IT is a sad irony that, during her time in power, Margaret Thatcher was renowned for her razor-like intellect and power-house memory.
No one at that time could have foreseen her later mental decline, least of all her daughter Carol.
In her memoir, A Swim-On Part in a Goldfish Bowl, Carol Thatcher told of her mother's "blotting paper brain" that effortlessly absorbed information.
But in a cruel twist of fate, Thatcher was destined to become one of the more than 820,000 people in the UK whose lives are blighted by dementia.
Although it has often been reported that she suffered from Alzheimer's disease, this has never been confirmed.
Alzheimer's is the most common of four principal kinds of dementia, affecting about two thirds of all those with the condition.
The second most common is vascular dementia, caused by reduced blood flow to the brain, followed by dementia with Lewy bodies and frontotemporal dementia.
All forms of dementia result in symptoms of memory loss, confusion, and mood changes that can be devastating not only for those affected but also the loved ones around them. In some cases, dementia can also lead to altered personality and hallucinations.
For more than a decade, Thatcher struggled with the cruel draining away of her mental faculties.
Carol broke the news that her mother had been suffering from dementia in 2008.
She first noticed her mother's memory failing over lunch in 2000, relating in her book how she "almost fell off her chair" with surprise.
As dementia tightened its grip, Thatcher frequently forgot that her husband, Denis, had died.
Thatcher's descent into dementia was dramatically - and some say, unfairly - depicted in the film The Iron Lady, with Meryl Streep playing the former British PM.
In her book, Carol Thatcher describes how the tell-tale signs of dementia slowly began to emerge.
"Whereas previously you would never had had to say anything to her twice, because she'd already filed it away in her formidable memory bank, Mum started asking the same questions over and over again, unaware she was doing so," she wrote.
After Denis Thatcher died from cancer in 2003, her mother continually had to be reminded that her husband had gone.
"I had to keep giving the bad news over and over again," said Carol Thatcher. "Every time it finally sank in that she had lost her husband of more than 50 years, she'd look at me sadly and say 'oh', as I struggled to compose myself."
On bad days her mother could "hardly remember the beginning of a sentence by the time she got to the end," she recalled.
Thatcher became patron of Alzheimer's Research UK, Britain's leading charity dedicated to dementia research, in 2001.

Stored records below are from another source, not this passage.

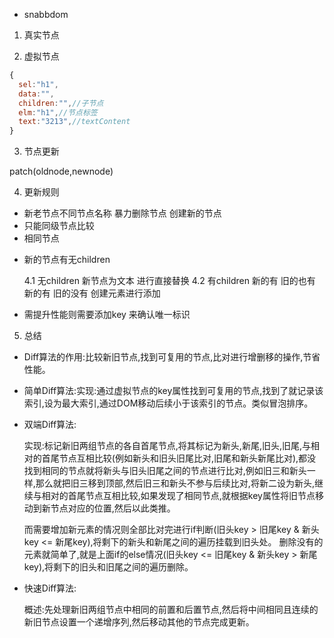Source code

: - snabbdom

1. 真实节点

2. 虚拟节点

```js
{
  sel:"h1",
  data:"",
  children:"",//子节点
  elm:"h1",//节点标签
  text:"3213",//textContent
}
```

3. 节点更新

patch(oldnode,newnode)


4. 更新规则
- 新老节点不同节点名称 暴力删除节点 创建新的节点
- 只能同级节点比较
- 相同节点
* 新的节点有无children

  4.1 无children 新节点为文本 进行直接替换
  4.2 有children 
      新的有 旧的也有
      新的有 旧的没有 创建元素进行添加
 
- 需提升性能则需要添加key 来确认唯一标识

5. 总结

- Diff算法的作用:比较新旧节点,找到可复用的节点,比对进行增删移的操作,节省性能。

- 简单Diff算法:实现:通过虚拟节点的key属性找到可复用的节点,找到了就记录该索引,设为最大索引,通过DOM移动后续小于该索引的节点。类似冒泡排序。        

- 双端Diff算法:

  实现:标记新旧两组节点的各自首尾节点,将其标记为新头,新尾,旧头,旧尾,与相对的首尾节点互相比较(例如新头和旧头旧尾比对,旧尾和新头新尾比对),都没找到相同的节点就将新头与旧头旧尾之间的节点进行比对,例如旧三和新头一样,那么就把旧三移到顶部,然后旧三和新头不参与后续比对,将新二设为新头,继续与相对的首尾节点互相比较,如果发现了相同节点,就根据key属性将旧节点移动到新节点对应的位置,然后以此类推。

  而需要增加新元素的情况则全部比对完进行if判断(旧头key > 旧尾key & 新头key <= 新尾key),将剩下的新头和新尾之间的遍历挂载到旧头处。
  删除没有的元素就简单了,就是上面if的else情况(旧头key <= 旧尾key & 新头key > 新尾key),将剩下的旧头和旧尾之间的遍历删除。

- 快速Diff算法:

  概述:先处理新旧两组节点中相同的前置和后置节点,然后将中间相同且连续的新旧节点设置一个递增序列,然后移动其他的节点完成更新。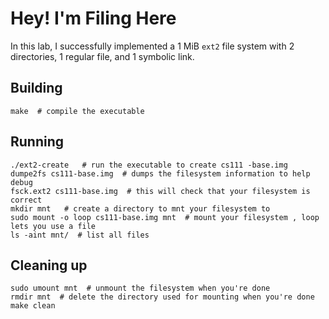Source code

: # Hey! I'm Filing Here

In this lab, I successfully implemented a 1 MiB `ext2` file system with 2 directories, 1 regular file, and 1 symbolic link.

## Building

```
make  # compile the executable
```

## Running

```
./ext2-create   # run the executable to create cs111 -base.img
dumpe2fs cs111-base.img  # dumps the filesystem information to help debug
fsck.ext2 cs111-base.img  # this will check that your filesystem is correct
mkdir mnt   # create a directory to mnt your filesystem to
sudo mount -o loop cs111-base.img mnt  # mount your filesystem , loop lets you use a file
ls -aint mnt/  # list all files
```


## Cleaning up

```
sudo umount mnt  # unmount the filesystem when you're done
rmdir mnt  # delete the directory used for mounting when you're done
make clean
```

Rebecca Wood, the charity's chief executive, said: "The loss of Baroness Thatcher will resonate across the world, but in particular with the 820,000 people living with dementia in the UK. Irrespective of personal politics, few would dispute Lady Thatcher's profound influence, the power of her presentation and strength of her convictions.
"That dementia could affect such a forceful personality is a lesson that this cruel condition does not discriminate. As patron to Alzheimer's Research UK, her support of our research could not have been more important, helping draw attention to a condition so frequently swept under the carpet.
"Thanks to Lady Thatcher, we have made inroads with our research to defeat dementia. The answers will come too late for her, but they will come, and this will be another important part of our collective memory of her life and work."